We can do this in two simple steps using regex_search, the first filter matches the project version and sets that as a fact which we can search again and this time there is only one version number in the string to be searched and extracting the version number is now easy with a second regex.

    - name: extract version element from response
      set_fact:
        deployed_application_version_element: "{{ response | regex_search('application version : ([\\w\\.\\-]+)') }}"

    - name: extract version string from element
      set_fact:
        deployed_application_version: "{{ deployed_application_version_element | regex_search('(\\d+.*$)') }}"

    - name: check facts
      debug:
        var: deployed_application_version

Note

Ansible (2.6) does not support having both facts set in a single task.

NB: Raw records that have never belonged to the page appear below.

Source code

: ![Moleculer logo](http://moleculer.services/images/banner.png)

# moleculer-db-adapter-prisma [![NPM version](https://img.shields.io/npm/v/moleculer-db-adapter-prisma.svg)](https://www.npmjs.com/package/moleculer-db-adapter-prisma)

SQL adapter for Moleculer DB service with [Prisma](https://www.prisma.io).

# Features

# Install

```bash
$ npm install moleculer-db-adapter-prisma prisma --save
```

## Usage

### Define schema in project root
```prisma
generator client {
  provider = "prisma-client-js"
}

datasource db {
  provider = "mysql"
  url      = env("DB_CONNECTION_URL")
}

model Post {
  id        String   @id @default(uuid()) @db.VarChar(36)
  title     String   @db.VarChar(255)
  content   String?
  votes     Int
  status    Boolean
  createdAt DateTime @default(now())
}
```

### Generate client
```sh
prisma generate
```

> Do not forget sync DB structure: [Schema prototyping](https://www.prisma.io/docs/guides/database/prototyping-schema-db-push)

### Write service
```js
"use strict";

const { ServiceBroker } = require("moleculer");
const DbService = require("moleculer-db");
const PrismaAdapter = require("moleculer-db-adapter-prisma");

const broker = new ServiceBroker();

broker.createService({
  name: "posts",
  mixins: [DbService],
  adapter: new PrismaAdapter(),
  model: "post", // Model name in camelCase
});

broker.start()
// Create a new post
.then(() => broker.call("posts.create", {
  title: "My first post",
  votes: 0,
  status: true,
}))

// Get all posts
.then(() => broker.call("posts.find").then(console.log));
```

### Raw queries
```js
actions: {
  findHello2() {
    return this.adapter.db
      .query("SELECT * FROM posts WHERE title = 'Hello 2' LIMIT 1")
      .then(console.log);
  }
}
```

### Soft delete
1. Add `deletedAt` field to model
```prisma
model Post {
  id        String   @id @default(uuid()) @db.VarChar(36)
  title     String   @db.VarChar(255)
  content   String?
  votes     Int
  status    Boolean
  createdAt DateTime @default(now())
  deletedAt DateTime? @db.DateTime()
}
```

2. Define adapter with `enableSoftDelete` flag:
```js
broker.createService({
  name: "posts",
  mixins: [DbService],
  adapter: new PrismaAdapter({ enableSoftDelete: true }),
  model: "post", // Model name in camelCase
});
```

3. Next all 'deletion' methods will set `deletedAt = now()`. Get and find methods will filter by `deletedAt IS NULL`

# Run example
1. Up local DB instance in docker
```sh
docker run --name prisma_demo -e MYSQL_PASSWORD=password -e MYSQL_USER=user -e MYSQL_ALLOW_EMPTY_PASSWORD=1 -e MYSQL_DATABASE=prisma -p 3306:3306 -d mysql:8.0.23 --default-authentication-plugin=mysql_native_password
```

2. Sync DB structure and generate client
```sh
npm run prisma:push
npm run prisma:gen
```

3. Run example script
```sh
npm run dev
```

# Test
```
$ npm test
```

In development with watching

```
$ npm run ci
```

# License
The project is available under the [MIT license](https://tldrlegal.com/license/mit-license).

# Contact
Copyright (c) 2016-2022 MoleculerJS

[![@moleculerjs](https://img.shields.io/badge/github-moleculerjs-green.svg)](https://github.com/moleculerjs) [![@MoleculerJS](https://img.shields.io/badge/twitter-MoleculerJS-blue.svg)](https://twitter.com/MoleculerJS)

The following code prodeces the error below because the first fact is not set when the second fact tries to reference it.

    - name: extract versions from response
      set_fact:
        deployed_application_version_element: "{{ response | regex_search('application version : ([\\w\\.\\-]+)') }}"
        deployed_application_version: "{{ deployed_application_version_element | regex_search('(\\d+.*$)') }}"
TASK [extract versions from response]  *****************************************************************************************
fatal: [localhost]: FAILED! => {"msg": "Unexpected templating type error occurred on ({{ deployed_application_version_element | regex_search('(\\\\d+.*$)') }}): expected string or buffer"}
The error is clearer if we drop the regex_search filter from the second fact, although as always we must read the Ansible error message carefully and fully.
    - name: extract versions from response
      set_fact:
        deployed_application_version_element: "{{ response | regex_search('application version : ([\\w\\.\\-]+)') }}"
        deployed_application_version: "{{ deployed_application_version_element }}"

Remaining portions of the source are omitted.